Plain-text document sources
┌──
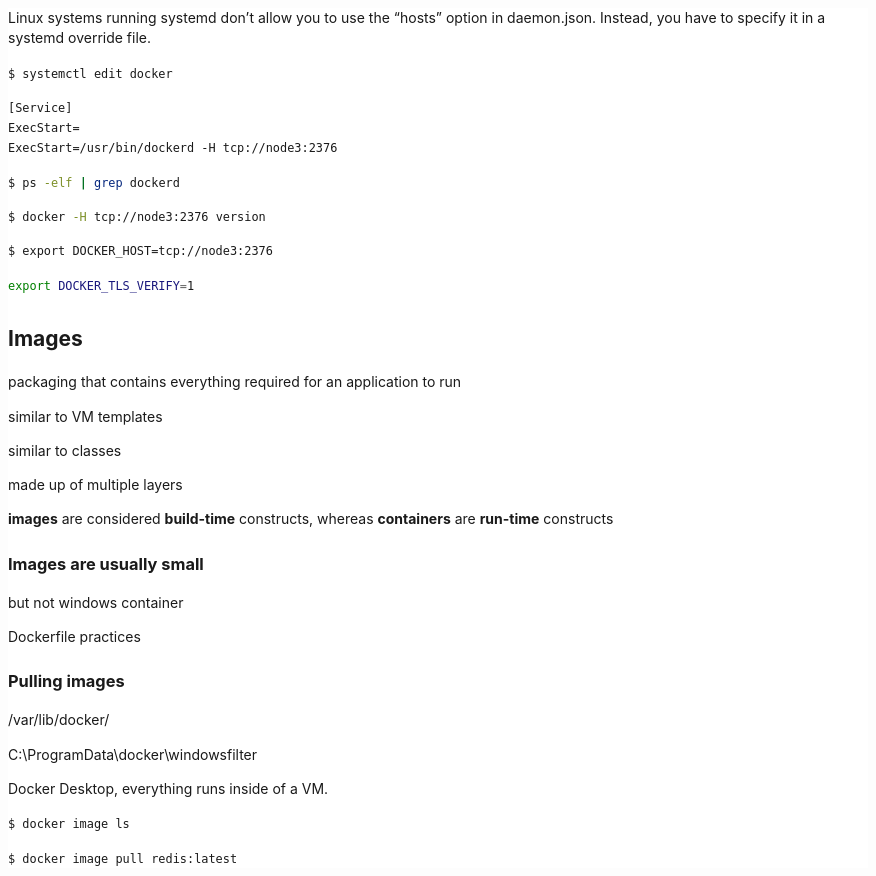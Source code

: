 Linux systems running systemd don’t allow you to use the “hosts” option in daemon.json. Instead,
you have to specify it in a systemd override file.
```bash
$ systemctl edit docker
```

```
[Service]
ExecStart=
ExecStart=/usr/bin/dockerd -H tcp://node3:2376
```

```bash
$ ps -elf | grep dockerd
```

```bash
$ docker -H tcp://node3:2376 version
```

```bash
$ export DOCKER_HOST=tcp://node3:2376
```

```bash
export DOCKER_TLS_VERIFY=1
```

## Images
packaging that contains everything required for an application to run

similar to VM templates

similar to classes

made up of multiple layers

__images__ are considered __build-time__ constructs, whereas __containers__ are __run-time__ constructs

### Images are usually small
but not windows container

Dockerfile practices 
### Pulling images

/var/lib/docker/<storage-driver>

C:\ProgramData\docker\windowsfilter

Docker Desktop, everything runs inside of a VM.

```bash
$ docker image ls
```

```bash
$ docker image pull redis:latest
```
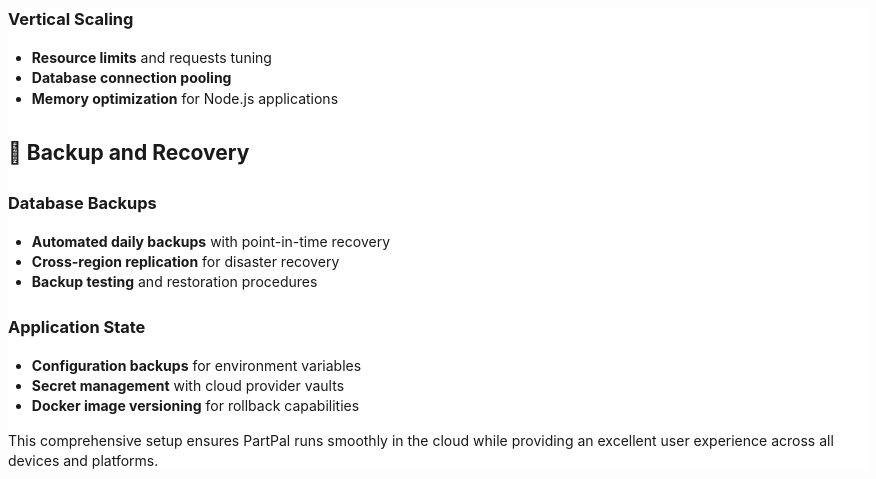 ### Vertical Scaling
- **Resource limits** and requests tuning
- **Database connection pooling**
- **Memory optimization** for Node.js applications

## 🔄 Backup and Recovery

### Database Backups
- **Automated daily backups** with point-in-time recovery
- **Cross-region replication** for disaster recovery
- **Backup testing** and restoration procedures

### Application State
- **Configuration backups** for environment variables
- **Secret management** with cloud provider vaults
- **Docker image versioning** for rollback capabilities

This comprehensive setup ensures PartPal runs smoothly in the cloud while providing an excellent user experience across all devices and platforms.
└──
● **Description of the task**:
When the entries above show the word "Database" in a line, copy that line out.

● **Exercise answer**:
- **Database connection pooling**
### Database Backups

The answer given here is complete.